• **EXERCISE AIM**
Copy each line below containing "possible".

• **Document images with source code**
* * *

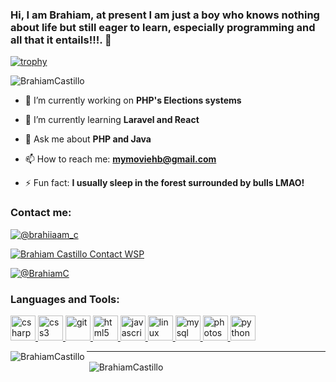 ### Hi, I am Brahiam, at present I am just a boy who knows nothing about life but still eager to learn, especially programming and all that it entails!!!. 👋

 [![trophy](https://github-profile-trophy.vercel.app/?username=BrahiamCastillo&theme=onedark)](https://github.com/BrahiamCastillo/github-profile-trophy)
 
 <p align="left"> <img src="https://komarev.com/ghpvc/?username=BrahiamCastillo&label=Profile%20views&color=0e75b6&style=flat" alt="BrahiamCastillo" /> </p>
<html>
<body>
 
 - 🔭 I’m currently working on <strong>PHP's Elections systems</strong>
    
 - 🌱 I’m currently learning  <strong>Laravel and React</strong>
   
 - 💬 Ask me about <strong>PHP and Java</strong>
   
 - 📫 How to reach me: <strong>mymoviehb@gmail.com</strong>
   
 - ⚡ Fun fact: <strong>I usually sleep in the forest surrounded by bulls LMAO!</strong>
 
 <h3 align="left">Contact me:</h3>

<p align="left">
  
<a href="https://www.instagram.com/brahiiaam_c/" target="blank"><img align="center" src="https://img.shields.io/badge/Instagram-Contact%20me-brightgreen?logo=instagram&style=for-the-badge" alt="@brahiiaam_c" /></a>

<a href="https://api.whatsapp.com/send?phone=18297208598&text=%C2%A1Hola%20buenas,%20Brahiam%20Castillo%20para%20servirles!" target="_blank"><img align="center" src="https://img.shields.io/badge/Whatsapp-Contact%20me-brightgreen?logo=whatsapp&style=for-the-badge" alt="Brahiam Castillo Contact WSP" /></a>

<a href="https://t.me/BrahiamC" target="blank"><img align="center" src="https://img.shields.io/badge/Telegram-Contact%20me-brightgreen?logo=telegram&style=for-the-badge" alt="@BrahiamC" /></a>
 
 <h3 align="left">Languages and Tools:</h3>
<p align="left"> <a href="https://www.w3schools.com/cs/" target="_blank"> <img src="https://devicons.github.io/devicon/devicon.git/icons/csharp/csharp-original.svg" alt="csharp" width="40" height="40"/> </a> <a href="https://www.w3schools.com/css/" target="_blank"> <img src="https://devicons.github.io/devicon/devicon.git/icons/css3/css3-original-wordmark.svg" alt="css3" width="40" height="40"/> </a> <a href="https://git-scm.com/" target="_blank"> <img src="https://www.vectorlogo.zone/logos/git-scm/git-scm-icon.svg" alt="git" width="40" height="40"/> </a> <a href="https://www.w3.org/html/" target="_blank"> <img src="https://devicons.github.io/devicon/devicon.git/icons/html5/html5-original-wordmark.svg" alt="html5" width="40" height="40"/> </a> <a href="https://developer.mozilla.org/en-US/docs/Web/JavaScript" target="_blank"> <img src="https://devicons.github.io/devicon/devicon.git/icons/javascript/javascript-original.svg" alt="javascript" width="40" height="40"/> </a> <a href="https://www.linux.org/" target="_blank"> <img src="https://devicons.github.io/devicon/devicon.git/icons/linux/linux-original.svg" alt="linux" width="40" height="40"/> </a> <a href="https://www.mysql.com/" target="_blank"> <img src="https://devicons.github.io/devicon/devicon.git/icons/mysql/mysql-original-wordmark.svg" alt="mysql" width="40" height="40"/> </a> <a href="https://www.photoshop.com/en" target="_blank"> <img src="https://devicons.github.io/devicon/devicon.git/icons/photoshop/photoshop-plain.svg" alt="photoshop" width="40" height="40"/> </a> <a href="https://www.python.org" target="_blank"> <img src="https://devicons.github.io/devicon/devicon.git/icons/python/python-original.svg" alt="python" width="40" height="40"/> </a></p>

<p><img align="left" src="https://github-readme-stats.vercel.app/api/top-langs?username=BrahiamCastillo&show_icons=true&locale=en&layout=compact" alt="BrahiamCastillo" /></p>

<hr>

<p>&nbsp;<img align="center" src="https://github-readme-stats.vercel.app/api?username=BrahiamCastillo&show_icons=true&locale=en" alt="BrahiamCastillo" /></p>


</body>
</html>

* * *

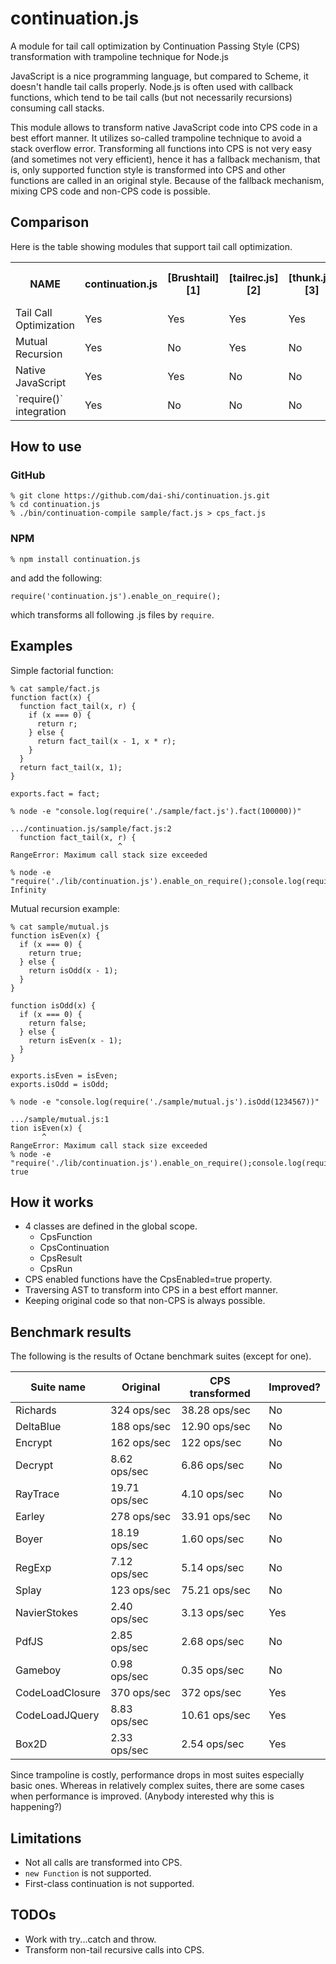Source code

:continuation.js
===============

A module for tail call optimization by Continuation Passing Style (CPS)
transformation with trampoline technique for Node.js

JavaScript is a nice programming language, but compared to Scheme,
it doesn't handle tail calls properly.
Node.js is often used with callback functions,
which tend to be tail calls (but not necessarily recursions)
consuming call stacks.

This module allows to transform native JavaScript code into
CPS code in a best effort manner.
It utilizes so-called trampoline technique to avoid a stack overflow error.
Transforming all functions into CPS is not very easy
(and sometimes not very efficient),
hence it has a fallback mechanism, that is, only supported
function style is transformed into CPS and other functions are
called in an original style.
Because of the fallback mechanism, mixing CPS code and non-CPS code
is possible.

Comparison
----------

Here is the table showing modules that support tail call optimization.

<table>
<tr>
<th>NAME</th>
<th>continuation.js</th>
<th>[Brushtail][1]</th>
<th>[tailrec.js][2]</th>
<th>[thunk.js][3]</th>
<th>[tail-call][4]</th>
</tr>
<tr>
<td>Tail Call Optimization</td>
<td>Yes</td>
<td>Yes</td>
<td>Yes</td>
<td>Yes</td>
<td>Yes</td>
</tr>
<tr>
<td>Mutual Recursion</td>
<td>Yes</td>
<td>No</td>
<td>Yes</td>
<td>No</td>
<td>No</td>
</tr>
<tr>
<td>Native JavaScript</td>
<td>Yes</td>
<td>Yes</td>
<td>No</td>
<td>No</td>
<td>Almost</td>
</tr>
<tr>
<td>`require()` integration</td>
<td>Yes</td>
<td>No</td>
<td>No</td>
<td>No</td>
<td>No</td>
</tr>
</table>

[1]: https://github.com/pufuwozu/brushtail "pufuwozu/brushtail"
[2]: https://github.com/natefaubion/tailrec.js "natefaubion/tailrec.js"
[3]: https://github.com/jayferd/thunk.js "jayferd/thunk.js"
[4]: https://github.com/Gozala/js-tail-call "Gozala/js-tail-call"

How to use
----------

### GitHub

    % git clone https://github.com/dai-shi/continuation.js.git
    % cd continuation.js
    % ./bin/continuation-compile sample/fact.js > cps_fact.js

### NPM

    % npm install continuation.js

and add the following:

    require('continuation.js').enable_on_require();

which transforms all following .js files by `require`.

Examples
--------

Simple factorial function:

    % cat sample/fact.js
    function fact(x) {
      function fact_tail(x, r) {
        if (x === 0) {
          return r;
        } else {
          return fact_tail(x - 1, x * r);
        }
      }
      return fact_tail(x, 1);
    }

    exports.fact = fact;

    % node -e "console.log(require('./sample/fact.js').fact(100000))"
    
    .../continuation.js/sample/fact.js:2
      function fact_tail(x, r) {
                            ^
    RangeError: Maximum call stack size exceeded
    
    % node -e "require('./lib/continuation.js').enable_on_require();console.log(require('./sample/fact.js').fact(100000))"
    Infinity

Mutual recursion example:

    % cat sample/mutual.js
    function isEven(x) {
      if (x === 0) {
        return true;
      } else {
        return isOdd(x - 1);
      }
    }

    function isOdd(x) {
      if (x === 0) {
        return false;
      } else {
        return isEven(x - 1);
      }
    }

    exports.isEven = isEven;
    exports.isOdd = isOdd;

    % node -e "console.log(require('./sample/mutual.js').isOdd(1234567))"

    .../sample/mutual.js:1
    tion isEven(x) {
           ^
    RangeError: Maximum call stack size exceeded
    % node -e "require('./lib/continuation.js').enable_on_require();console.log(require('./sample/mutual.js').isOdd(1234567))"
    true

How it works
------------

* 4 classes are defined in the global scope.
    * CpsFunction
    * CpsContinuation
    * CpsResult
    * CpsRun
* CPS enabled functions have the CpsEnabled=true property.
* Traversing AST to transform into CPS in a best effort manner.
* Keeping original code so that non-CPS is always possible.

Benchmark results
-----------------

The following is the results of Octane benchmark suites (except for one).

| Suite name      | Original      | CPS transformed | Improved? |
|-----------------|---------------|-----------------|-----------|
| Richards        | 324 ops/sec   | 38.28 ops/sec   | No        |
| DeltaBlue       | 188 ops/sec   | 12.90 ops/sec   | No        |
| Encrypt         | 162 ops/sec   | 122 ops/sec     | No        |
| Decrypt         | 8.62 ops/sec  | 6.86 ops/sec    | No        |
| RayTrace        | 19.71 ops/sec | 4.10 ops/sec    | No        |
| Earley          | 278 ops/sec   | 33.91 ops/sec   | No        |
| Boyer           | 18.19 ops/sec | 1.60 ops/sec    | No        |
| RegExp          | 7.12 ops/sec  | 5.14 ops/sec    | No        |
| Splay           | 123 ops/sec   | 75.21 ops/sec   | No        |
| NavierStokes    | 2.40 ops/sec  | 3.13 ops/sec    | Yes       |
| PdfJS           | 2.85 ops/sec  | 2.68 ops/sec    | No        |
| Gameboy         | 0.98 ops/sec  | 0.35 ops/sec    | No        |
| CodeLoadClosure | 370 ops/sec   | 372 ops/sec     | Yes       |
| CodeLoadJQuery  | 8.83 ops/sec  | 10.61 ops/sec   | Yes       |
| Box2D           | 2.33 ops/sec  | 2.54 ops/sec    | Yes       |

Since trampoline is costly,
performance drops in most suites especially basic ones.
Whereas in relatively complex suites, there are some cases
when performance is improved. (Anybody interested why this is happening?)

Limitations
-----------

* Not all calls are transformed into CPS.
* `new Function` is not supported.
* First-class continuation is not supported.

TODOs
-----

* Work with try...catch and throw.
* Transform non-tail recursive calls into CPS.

* * *

• **ANSWER FOR THIS EXERCISE**
is possible.
* Keeping original code so that non-CPS is always possible.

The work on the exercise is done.